Jul 23, 2008 4:47 pm US/Mountain
Prostate Cancer Pill Could Be Major Breakthrough
DENVER (CBS4) ―
Researchers are reporting a major breakthrough in fighting prostate cancer. They say a new pill appears to successfully treat 80 percent of men with advanced disease.
"These are men who have basically been told, 'not much there can be done,'" CBS4 Medical Editor Dr. Dave Hnida said. "They took this new medication and got results that surprised even the researchers."
Prostate cancer can be a rough disease. After lung cancer it is the leading cancer killer of men. That's why news of a medication that may help cure even the most advanced cases will offer hope to millions of men who have been told their cancers were incurable.
When Rick Pflaum's prostate cancer moved to his bones, the slightest movement caused incredible pain. Then he started taking an experimental drug called abiraterone.
"Within about three months the reversal was incredibly dramatic in that I was able to return to normal activities," Pflaum said.
The daily pill blocks hormones that fuel prostate cancer.
In a small study, researchers gave the drug to men with an aggressive and advanced form of the disease. In most, tumor size shrunk significantly and a key indicator of cancer, the Prostate-Specific Antigen (PSA) level, dropped as well.
"It targets one of the Achilles heels of the tumor that really contributes to its growth and progression," Dr. Howard Scher with the Memorial Sloan Kettering Cancer Center said.

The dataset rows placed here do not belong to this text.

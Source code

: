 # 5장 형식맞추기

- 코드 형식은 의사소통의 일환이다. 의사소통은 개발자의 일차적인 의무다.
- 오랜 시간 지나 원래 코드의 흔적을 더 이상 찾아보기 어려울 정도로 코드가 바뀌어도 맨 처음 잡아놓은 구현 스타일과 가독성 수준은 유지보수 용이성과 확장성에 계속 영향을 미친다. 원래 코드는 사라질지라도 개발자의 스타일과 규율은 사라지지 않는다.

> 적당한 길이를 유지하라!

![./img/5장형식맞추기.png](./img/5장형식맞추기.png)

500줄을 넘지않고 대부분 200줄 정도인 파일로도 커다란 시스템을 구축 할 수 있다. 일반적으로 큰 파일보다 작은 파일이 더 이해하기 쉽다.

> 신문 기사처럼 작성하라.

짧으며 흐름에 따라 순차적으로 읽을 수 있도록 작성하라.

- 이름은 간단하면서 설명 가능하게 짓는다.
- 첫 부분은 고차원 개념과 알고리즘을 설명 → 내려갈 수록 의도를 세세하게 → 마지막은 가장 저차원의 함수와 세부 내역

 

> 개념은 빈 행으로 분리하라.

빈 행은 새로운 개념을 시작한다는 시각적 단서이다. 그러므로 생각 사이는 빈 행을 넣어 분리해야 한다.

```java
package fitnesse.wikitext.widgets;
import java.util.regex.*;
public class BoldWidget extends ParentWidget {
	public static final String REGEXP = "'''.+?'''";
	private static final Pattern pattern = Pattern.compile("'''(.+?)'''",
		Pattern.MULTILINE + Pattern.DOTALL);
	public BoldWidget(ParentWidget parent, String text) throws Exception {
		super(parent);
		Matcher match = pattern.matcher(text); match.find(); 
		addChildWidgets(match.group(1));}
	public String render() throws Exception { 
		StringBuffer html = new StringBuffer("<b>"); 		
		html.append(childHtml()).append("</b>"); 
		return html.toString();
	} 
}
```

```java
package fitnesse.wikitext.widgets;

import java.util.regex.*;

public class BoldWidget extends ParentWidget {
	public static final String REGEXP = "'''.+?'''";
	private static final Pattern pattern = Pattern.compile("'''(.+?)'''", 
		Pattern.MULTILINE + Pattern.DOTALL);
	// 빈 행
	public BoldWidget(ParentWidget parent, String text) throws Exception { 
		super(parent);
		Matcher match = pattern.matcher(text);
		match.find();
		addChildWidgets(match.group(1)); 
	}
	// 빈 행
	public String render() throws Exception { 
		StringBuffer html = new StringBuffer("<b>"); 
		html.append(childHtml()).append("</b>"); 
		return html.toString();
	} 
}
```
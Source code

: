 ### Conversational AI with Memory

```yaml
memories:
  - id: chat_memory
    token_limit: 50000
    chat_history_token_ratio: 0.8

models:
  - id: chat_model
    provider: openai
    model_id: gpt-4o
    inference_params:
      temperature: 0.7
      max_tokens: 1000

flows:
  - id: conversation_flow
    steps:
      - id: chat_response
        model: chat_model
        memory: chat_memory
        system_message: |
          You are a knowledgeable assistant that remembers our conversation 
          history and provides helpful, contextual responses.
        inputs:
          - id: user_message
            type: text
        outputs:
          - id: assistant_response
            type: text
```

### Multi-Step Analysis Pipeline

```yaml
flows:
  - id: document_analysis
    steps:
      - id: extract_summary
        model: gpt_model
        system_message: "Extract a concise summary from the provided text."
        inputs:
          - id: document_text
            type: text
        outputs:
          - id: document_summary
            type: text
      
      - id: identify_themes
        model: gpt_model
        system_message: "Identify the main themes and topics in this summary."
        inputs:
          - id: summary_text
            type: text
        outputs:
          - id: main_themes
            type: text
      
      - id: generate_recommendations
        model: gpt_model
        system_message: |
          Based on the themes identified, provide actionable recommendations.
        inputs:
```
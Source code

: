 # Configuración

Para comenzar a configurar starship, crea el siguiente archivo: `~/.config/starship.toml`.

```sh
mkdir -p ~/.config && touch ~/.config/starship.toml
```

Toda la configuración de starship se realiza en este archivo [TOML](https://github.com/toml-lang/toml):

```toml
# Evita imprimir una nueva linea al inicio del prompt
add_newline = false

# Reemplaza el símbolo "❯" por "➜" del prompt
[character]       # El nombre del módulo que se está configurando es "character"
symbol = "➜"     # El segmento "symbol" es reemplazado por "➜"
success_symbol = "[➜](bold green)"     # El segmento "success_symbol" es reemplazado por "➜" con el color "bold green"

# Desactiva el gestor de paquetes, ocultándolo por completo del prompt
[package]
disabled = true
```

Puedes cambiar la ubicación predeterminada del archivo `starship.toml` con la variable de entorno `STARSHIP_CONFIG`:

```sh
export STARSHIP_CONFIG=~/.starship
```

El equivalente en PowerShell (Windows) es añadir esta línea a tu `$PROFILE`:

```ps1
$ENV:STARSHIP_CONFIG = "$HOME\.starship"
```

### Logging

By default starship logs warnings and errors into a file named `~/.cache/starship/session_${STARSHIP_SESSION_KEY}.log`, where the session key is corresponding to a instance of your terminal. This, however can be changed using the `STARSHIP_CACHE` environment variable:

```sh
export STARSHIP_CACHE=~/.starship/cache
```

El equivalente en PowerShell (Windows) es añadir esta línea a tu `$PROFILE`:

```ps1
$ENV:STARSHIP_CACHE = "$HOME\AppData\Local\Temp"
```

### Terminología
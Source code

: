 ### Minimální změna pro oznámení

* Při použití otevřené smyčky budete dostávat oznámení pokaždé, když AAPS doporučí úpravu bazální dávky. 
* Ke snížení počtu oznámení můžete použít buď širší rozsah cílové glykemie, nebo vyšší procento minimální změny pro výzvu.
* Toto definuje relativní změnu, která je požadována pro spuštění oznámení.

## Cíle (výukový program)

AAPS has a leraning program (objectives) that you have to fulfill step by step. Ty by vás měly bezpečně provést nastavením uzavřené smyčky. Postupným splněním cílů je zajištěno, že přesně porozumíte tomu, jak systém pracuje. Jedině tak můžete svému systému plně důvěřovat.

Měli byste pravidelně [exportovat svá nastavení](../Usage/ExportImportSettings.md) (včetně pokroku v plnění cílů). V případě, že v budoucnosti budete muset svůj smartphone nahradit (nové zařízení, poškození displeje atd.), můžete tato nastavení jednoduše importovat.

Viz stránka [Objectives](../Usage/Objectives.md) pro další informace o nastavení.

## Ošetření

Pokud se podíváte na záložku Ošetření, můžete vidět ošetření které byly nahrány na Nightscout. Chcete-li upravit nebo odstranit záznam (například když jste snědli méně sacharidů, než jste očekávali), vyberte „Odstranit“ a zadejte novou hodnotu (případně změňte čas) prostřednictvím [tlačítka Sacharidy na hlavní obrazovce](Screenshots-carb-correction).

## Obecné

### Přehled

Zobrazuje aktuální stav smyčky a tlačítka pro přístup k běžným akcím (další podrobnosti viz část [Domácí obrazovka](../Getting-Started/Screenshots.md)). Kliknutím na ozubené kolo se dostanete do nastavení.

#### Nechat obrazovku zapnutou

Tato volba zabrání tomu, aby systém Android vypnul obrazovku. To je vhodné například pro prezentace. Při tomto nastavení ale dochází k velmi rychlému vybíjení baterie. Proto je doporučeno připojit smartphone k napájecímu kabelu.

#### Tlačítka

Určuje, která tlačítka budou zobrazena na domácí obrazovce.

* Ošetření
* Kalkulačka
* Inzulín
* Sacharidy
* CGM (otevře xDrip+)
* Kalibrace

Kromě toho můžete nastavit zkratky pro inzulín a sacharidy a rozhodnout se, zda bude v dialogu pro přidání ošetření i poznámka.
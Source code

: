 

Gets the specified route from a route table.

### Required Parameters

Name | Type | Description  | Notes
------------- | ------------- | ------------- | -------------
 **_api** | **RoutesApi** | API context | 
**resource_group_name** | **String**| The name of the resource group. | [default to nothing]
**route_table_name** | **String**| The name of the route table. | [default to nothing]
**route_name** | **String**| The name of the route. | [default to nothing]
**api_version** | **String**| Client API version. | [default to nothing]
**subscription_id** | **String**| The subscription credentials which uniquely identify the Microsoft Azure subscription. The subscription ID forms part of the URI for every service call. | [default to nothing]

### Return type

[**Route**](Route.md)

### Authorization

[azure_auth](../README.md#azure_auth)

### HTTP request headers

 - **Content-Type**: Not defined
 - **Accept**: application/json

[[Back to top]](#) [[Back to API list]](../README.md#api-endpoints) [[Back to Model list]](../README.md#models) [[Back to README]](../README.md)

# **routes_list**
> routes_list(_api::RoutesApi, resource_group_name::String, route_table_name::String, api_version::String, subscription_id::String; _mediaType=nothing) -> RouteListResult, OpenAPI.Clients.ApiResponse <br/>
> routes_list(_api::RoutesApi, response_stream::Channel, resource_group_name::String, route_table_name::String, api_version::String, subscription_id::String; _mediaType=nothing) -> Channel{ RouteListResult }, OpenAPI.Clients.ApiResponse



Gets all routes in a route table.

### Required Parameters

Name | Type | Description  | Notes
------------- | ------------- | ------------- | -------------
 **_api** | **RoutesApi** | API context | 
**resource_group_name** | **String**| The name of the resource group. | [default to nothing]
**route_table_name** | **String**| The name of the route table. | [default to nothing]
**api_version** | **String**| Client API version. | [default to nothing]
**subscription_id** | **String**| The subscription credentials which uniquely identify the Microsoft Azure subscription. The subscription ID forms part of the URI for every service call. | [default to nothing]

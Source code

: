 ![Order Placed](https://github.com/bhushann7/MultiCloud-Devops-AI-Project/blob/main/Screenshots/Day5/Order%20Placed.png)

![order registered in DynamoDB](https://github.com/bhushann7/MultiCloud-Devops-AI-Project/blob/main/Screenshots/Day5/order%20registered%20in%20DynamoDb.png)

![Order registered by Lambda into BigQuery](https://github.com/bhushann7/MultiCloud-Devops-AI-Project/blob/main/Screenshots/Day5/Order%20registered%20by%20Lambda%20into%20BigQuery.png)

Scher will now do a large major study.
"This is an international trial which will look at whether or not the drug prolongs life and is safe," he said.
Abiraterone isn't a cure by itself. It is improving the lives of patients who did not respond to other treatments.
"Swimming and bicycling and just generally living a normal life," Pflaum said.
"The pill works by blocking testosterone, which when you have prostate cancer, feeds the cancer; sort of like gasoline on a fire," Hnida said. "The hope is to get these men under control. (They) can go back and use other therapies which didn't work before but now may."
If future study results are equally promising, the drug could be widely available within three years.